“He was fearless:” Competitors, former colleagues, industry critics size up Martin Baron’s contributions to American journalism

CAMBRIDGE (MA)
Harvard Gazette

May 25, 2020

By Christina Pazzanese

In a deeply competitive business not known for magnanimity, top editors, publishers, and media critics explain why The Washington Post’s Martin Baron is such an admired newsroom leader.

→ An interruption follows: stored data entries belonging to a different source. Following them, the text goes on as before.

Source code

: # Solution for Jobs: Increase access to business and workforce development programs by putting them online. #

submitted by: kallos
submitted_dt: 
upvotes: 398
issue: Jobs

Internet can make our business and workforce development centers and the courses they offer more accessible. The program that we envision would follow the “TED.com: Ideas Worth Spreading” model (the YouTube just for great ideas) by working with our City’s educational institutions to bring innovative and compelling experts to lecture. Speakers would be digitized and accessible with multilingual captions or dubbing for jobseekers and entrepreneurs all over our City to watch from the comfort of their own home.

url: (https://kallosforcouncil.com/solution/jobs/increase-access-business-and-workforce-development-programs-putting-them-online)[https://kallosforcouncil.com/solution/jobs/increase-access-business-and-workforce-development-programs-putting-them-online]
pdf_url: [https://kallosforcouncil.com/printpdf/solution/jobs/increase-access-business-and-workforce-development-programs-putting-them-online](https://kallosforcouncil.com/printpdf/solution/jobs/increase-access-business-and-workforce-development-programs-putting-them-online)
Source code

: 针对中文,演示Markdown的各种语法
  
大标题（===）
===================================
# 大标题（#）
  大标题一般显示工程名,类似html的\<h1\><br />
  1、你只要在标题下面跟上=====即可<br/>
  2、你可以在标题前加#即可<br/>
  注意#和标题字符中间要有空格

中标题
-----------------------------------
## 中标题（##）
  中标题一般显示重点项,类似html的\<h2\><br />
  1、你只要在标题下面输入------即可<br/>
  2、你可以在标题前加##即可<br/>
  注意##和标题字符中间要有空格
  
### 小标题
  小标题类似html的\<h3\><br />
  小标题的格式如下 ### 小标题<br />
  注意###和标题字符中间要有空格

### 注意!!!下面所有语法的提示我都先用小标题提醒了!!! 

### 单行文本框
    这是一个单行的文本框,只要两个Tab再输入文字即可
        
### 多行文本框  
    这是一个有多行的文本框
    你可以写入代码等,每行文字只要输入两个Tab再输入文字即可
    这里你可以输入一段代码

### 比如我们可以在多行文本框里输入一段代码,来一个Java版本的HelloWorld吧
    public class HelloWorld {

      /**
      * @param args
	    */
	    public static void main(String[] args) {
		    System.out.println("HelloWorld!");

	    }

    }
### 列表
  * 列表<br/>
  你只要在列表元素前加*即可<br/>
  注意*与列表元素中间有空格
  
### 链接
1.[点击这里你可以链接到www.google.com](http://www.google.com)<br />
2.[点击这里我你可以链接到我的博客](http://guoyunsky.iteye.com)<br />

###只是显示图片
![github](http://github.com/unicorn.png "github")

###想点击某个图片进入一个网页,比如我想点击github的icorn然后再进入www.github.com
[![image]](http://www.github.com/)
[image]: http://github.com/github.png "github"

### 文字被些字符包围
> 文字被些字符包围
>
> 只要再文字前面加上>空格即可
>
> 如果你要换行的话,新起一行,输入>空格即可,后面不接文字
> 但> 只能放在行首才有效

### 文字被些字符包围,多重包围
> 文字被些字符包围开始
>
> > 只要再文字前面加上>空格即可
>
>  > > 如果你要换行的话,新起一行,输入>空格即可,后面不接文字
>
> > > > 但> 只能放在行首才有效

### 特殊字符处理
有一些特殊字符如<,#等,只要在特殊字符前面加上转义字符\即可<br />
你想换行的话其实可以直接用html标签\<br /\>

DEAN BAQUET, Executive editor, The New York Times

What makes these jobs really hard, but rewarding, is today there are only a handful of big news organizations that can play across a whole range of stories. The Post is one of them; The Times is, obviously, the other. And so, you’re talking about getting up in the morning and leading one of the great American news organizations’ coverage of the coronavirus, Donald Trump, the fight to succeed Donald Trump, the collapse of the stock market, and a possible peace deal in Afghanistan. Those are the five running stories of the moment [in late winter]. And if you’re Marty at The Post, you are running coverage of those five stories, and that doesn’t even count the whole next level of stories … You’re doing that at a time when the way people get their news is changing dramatically, from the era of print to the era of the phone, and you have to maintain one while also changing your newsroom to get ready for the other. If you add all that together, that makes for a job that’s really difficult, really rewarding and exciting, but really hard.